### WHAT THE TASK REQUIRES:
Nothing beyond the line containing "Movements | Kosmik Movements |" should be printed; print each line exactly from the first line of the listing below through it.

### GIVEN DATA:
○ ○ ○ ○ ○ ○ ○

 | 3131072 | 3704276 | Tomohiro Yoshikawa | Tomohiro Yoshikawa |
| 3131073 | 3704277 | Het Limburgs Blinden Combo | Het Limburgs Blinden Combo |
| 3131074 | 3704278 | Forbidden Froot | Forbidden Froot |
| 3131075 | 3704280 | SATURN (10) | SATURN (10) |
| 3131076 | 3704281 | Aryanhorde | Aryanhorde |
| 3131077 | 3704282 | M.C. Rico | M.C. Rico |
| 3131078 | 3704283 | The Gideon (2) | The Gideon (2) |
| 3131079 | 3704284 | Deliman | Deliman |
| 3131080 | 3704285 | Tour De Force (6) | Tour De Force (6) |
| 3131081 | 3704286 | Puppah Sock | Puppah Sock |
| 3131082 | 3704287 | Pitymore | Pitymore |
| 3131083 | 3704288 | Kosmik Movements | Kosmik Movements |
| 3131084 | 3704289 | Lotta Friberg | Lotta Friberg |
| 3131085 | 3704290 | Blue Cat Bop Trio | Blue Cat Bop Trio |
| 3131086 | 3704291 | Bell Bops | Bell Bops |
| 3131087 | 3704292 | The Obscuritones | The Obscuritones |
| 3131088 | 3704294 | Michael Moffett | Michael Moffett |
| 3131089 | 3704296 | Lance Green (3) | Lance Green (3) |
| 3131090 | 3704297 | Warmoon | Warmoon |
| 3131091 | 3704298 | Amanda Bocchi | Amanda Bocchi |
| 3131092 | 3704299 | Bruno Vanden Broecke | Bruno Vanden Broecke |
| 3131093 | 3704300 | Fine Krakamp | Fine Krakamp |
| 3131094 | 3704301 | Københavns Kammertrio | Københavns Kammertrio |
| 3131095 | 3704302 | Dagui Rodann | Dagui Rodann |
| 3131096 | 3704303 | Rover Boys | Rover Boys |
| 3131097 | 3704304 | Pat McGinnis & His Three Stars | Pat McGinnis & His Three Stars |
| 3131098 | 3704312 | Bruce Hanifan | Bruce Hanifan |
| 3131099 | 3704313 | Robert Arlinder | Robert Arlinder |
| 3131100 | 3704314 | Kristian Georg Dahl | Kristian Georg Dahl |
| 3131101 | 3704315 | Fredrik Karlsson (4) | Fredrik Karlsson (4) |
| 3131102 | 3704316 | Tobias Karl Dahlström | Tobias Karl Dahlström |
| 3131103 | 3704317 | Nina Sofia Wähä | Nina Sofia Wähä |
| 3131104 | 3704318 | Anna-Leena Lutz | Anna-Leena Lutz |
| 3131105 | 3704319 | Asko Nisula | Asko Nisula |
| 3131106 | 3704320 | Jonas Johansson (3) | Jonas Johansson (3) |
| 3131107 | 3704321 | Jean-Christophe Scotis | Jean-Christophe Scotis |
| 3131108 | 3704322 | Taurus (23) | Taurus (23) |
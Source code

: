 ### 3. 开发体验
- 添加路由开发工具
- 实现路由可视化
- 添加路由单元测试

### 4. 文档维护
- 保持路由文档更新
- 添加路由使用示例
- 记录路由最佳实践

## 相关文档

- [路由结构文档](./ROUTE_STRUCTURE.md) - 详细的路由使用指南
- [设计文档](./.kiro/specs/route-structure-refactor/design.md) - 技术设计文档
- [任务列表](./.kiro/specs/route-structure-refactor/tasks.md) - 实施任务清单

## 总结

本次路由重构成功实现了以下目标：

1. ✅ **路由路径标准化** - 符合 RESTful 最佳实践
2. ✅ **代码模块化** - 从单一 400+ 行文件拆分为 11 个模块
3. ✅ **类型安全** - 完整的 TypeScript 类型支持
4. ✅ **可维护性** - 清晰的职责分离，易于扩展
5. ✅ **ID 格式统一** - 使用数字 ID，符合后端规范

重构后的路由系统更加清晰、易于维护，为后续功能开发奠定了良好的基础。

○ ○ ○ ○ ○ ○ ○

### SOLUTION FOR THIS TASK:
 | 3131072 | 3704276 | Tomohiro Yoshikawa | Tomohiro Yoshikawa |
| 3131073 | 3704277 | Het Limburgs Blinden Combo | Het Limburgs Blinden Combo |
| 3131074 | 3704278 | Forbidden Froot | Forbidden Froot |
| 3131075 | 3704280 | SATURN (10) | SATURN (10) |
| 3131076 | 3704281 | Aryanhorde | Aryanhorde |
| 3131077 | 3704282 | M.C. Rico | M.C. Rico |
| 3131078 | 3704283 | The Gideon (2) | The Gideon (2) |
| 3131079 | 3704284 | Deliman | Deliman |
| 3131080 | 3704285 | Tour De Force (6) | Tour De Force (6) |
| 3131081 | 3704286 | Puppah Sock | Puppah Sock |
| 3131082 | 3704287 | Pitymore | Pitymore |
| 3131083 | 3704288 | Kosmik Movements | Kosmik Movements |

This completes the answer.